Shares of Remitly Global (RELY 5.74%) finished higher Tuesday on signs that the "Big, Beautiful Bill" moving through Congress could be less burdensome than initially expected, as one Wall Street analyst pointed out, after Senate revisions to the bill.
As a result, shares of Remitly, which facilitates remittance payments, closed on Tuesday up 5.7% even as the broad market was down nearly 1%.

Image source: Remitly.
Remitly breathes a sigh of relief
According to a note from William Blair, Senate Republicans proposed "less onerous" restrictions in the tax and budget bill than investors had previously feared.
William Blair even speculated that the bill, as currently proposed, could be a tailwind for Remitly, leading to increased adoption of digital remittances. Currently, the company competes with Western Union and Moneygram, as well as more traditional methods of remittances.

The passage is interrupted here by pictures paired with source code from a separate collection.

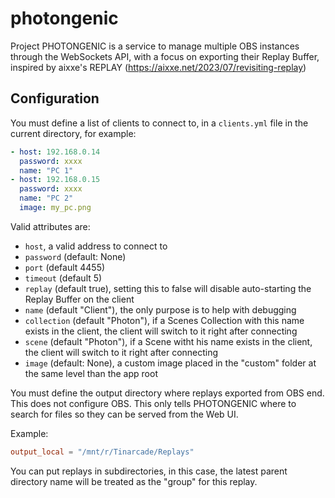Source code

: # photongenic

Project PHOTONGENIC is a service to manage multiple OBS instances through the WebSockets API, with a focus on exporting their Replay Buffer, inspired by aixxe's REPLAY (https://aixxe.net/2023/07/revisiting-replay)

## Configuration

You must define a list of clients to connect to, in a `clients.yml` file in the
current directory, for example:

```yaml
- host: 192.168.0.14
  password: xxxx
  name: "PC 1"
- host: 192.168.0.15
  password: xxxx
  name: "PC 2"
  image: my_pc.png
```

Valid attributes are:

- `host`, a valid address to connect to
- `password` (default: None)
- `port` (default 4455)
- `timeout` (default 5)
- `replay` (default true), setting this to false will disable auto-starting the
  Replay Buffer on the client
- `name` (default "Client"), the only purpose is to help with debugging
- `collection` (default "Photon"), if a Scenes Collection with this name exists
  in the client, the client will switch to it right after connecting
- `scene` (default "Photon"), if a Scene witht his name exists in the client,
  the client will switch to it right after connecting
- `image` (default: None), a custom image placed in the "custom" folder at the
  same level than the app root

You must define the output directory where replays exported from OBS end. This
does not configure OBS. This only tells PHOTONGENIC where to search for files so
they can be served from the Web UI.

Example:

```toml
output_local = "/mnt/r/Tinarcade/Replays"
```

You can put replays in subdirectories, in this case, the latest parent
directory name will be treated as the "group" for this replay.
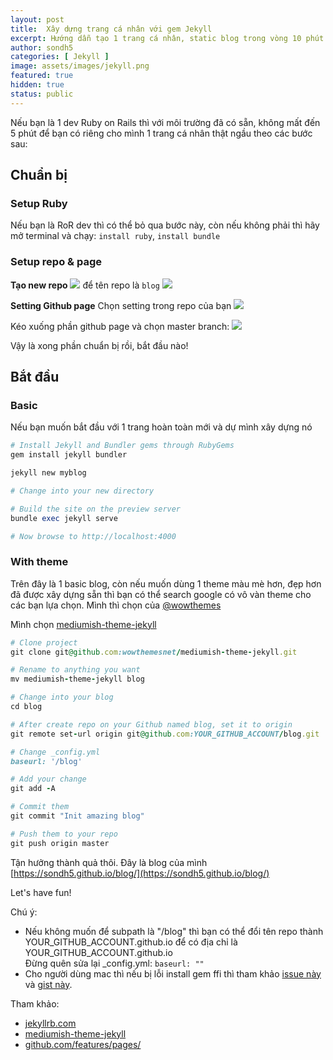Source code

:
 ```yaml
---
layout: post
title:  Xây dựng trang cá nhân với gem Jekyll
excerpt: Hướng dẫn tạo 1 trang cá nhân, static blog trong vòng 10 phút với gem Jekyll.
author: sondh5
categories: [ Jekyll ]
image: assets/images/jekyll.png
featured: true
hidden: true
status: public
---
```


Nếu bạn là 1 dev Ruby on Rails thì với môi trường đã có sẵn, không mất đến 5 phút để bạn có riêng cho mình 1 trang cá nhân thật ngầu theo các bước sau:

## Chuẩn bị
### Setup Ruby
Nếu bạn là RoR dev thì có thể bỏ qua bước này, còn nếu không phải thì hãy mở terminal và chạy: `install ruby`, `install bundle`

### Setup repo & page
**Tạo new repo**
![](https://guides.github.com/features/pages/create-new-repo-button.png)
để tên repo là `blog`
![](https://guides.github.com/features/pages/create-new-repo-screen.png)

**Setting Github page**
Chọn setting trong repo của bạn
![](https://guides.github.com/features/pages/repo-settings.png)

Kéo xuống phần github page và chọn master branch:
![](https://guides.github.com/features/pages/launch-theme-chooser.png)

Vậy là xong phần chuẩn bị rồi, bắt đầu nào!

## Bắt đầu

### Basic
Nếu bạn muốn bắt đầu với 1 trang hoàn  toàn mới và dự mình xây dựng nó

```ruby
# Install Jekyll and Bundler gems through RubyGems
gem install jekyll bundler

jekyll new myblog

# Change into your new directory

# Build the site on the preview server
bundle exec jekyll serve

# Now browse to http://localhost:4000
```

### With theme

Trên đây là 1 basic blog, còn nếu muốn dùng 1 theme màu mè hơn, đẹp hơn đã được xây dựng sẵn thì bạn có thể search google có vô vàn theme cho các bạn lựa chọn. Mình thì chọn của [@wowthemes](https://www.wowthemes.net/jekyll-themes-templates/)

Mình chọn [mediumish-theme-jekyll](https://github.com/wowthemesnet/mediumish-theme-jekyll/)

```ruby
# Clone project
git clone git@github.com:wowthemesnet/mediumish-theme-jekyll.git

# Rename to anything you want
mv mediumish-theme-jekyll blog

# Change into your blog
cd blog

# After create repo on your Github named blog, set it to origin
git remote set-url origin git@github.com:YOUR_GITHUB_ACCOUNT/blog.git

# Change _config.yml
baseurl: '/blog'

# Add your change
git add -A

# Commit them
git commit "Init amazing blog"

# Push them to your repo
git push origin master
```

Tận hưởng thành quả thôi. Đây là blog của mình [https://sondh5.github.io/blog/](https://sondh5.github.io/blog/)

Let's have fun!

Chú ý:
- Nếu không muốn để subpath là "/blog" thì bạn có thể đổi tên repo thành YOUR_GITHUB_ACCOUNT.github.io để có địa chỉ là YOUR_GITHUB_ACCOUNT.github.io <br>
Đừng quên sửa lại _config.yml: `baseurl: ""`
- Cho người dùng mac thì nếu bị lỗi install gem ffi thì tham khảo [issue này](https://github.com/ffi/ffi/issues/651)  và [gist này](https://gist.github.com/Dreyer/0a0976f5606c0c963ab9a622f03ee26d).

Tham khảo:
- [jekyllrb.com](https://jekyllrb.com)
- [mediumish-theme-jekyll](https://github.com/wowthemesnet/mediumish-theme-jekyll)
- [github.com/features/pages/](https://guides.github.com/features/pages/)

The bill in the House had proposed a 3.5% excise tax on remittances, which would have imposed an additional burden on immigrants sending money home and could have led them to use methods like money orders that could more easily avoid the tax.
What's next for Remitly?
Remitly investors should keep an eye on the bill, as any change in policy around remittances is likely to affect the company. Thus far, the Trump administration's crackdown on immigration doesn't seem to have had an effect on the company's business.
First-quarter results were strong, with send volume up 41% and revenue up 34%. For the full year, the company expects revenue growth of 25%-26%.
With numbers like that, Remitly is clearly gaining market share and capitalizing on the large market for remittances. If regulations don't get in the way, the company should continue to deliver steady growth.